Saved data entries
□ □ □ □ □ □ □

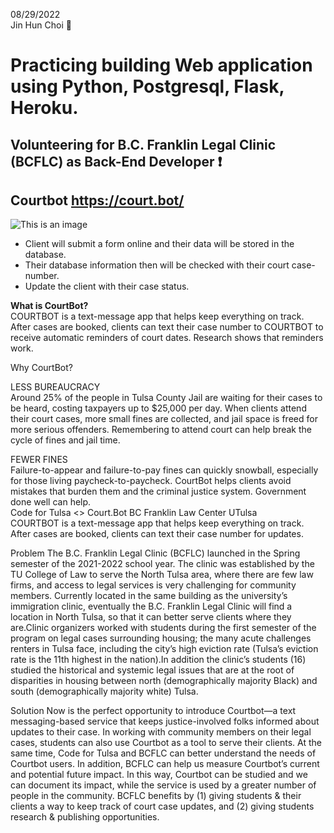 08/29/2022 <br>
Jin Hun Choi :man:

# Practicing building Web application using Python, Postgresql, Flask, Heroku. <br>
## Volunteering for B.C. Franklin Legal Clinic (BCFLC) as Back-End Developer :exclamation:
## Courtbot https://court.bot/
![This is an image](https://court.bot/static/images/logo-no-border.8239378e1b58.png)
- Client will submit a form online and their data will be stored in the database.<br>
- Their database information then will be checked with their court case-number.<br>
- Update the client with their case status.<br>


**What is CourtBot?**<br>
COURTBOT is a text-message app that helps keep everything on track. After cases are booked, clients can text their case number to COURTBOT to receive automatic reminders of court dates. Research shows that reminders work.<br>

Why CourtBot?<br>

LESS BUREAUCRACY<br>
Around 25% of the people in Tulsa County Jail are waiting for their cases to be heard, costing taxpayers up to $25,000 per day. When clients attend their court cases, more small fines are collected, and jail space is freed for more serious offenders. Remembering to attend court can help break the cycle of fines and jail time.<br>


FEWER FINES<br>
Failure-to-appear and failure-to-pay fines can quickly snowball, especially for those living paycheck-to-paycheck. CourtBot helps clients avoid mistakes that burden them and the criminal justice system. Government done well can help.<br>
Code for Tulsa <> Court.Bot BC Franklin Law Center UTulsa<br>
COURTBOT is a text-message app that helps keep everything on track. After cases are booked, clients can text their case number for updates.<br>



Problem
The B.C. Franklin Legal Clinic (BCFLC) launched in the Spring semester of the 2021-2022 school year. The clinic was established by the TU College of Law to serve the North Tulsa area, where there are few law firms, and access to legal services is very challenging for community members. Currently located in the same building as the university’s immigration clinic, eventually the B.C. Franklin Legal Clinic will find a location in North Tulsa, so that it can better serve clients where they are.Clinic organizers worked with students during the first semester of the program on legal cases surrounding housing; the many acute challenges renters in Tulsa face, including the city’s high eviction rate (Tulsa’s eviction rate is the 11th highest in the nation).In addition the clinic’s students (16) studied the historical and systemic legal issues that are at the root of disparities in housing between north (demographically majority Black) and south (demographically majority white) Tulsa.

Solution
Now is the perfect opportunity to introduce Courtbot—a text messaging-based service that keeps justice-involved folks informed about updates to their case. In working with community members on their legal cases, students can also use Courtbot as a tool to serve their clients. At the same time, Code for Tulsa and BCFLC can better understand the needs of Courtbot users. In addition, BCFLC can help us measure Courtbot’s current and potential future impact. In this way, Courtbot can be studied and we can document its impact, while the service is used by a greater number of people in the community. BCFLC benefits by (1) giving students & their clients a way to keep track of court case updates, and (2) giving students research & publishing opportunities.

□ □ □ □ □ □ □

Exercise objective | Nothing in the entries above should change when they are printed again, except that the pictures are dropped.

Task result |
 08/29/2022 <br>
Jin Hun Choi :man:

# Practicing building Web application using Python, Postgresql, Flask, Heroku. <br>
## Volunteering for B.C. Franklin Legal Clinic (BCFLC) as Back-End Developer :exclamation:
## Courtbot https://court.bot/
![This is an image](https://court.bot/static/images/logo-no-border.8239378e1b58.png)
- Client will submit a form online and their data will be stored in the database.<br>
- Their database information then will be checked with their court case-number.<br>
- Update the client with their case status.<br>


**What is CourtBot?**<br>
COURTBOT is a text-message app that helps keep everything on track. After cases are booked, clients can text their case number to COURTBOT to receive automatic reminders of court dates. Research shows that reminders work.<br>

Why CourtBot?<br>

LESS BUREAUCRACY<br>
Around 25% of the people in Tulsa County Jail are waiting for their cases to be heard, costing taxpayers up to $25,000 per day. When clients attend their court cases, more small fines are collected, and jail space is freed for more serious offenders. Remembering to attend court can help break the cycle of fines and jail time.<br>


FEWER FINES<br>
Failure-to-appear and failure-to-pay fines can quickly snowball, especially for those living paycheck-to-paycheck. CourtBot helps clients avoid mistakes that burden them and the criminal justice system. Government done well can help.<br>
Code for Tulsa <> Court.Bot BC Franklin Law Center UTulsa<br>
COURTBOT is a text-message app that helps keep everything on track. After cases are booked, clients can text their case number for updates.<br>



Problem
The B.C. Franklin Legal Clinic (BCFLC) launched in the Spring semester of the 2021-2022 school year. The clinic was established by the TU College of Law to serve the North Tulsa area, where there are few law firms, and access to legal services is very challenging for community members. Currently located in the same building as the university’s immigration clinic, eventually the B.C. Franklin Legal Clinic will find a location in North Tulsa, so that it can better serve clients where they are.Clinic organizers worked with students during the first semester of the program on legal cases surrounding housing; the many acute challenges renters in Tulsa face, including the city’s high eviction rate (Tulsa’s eviction rate is the 11th highest in the nation).In addition the clinic’s students (16) studied the historical and systemic legal issues that are at the root of disparities in housing between north (demographically majority Black) and south (demographically majority white) Tulsa.

Solution
Now is the perfect opportunity to introduce Courtbot—a text messaging-based service that keeps justice-involved folks informed about updates to their case. In working with community members on their legal cases, students can also use Courtbot as a tool to serve their clients. At the same time, Code for Tulsa and BCFLC can better understand the needs of Courtbot users. In addition, BCFLC can help us measure Courtbot’s current and potential future impact. In this way, Courtbot can be studied and we can document its impact, while the service is used by a greater number of people in the community. BCFLC benefits by (1) giving students & their clients a way to keep track of court case updates, and (2) giving students research & publishing opportunities.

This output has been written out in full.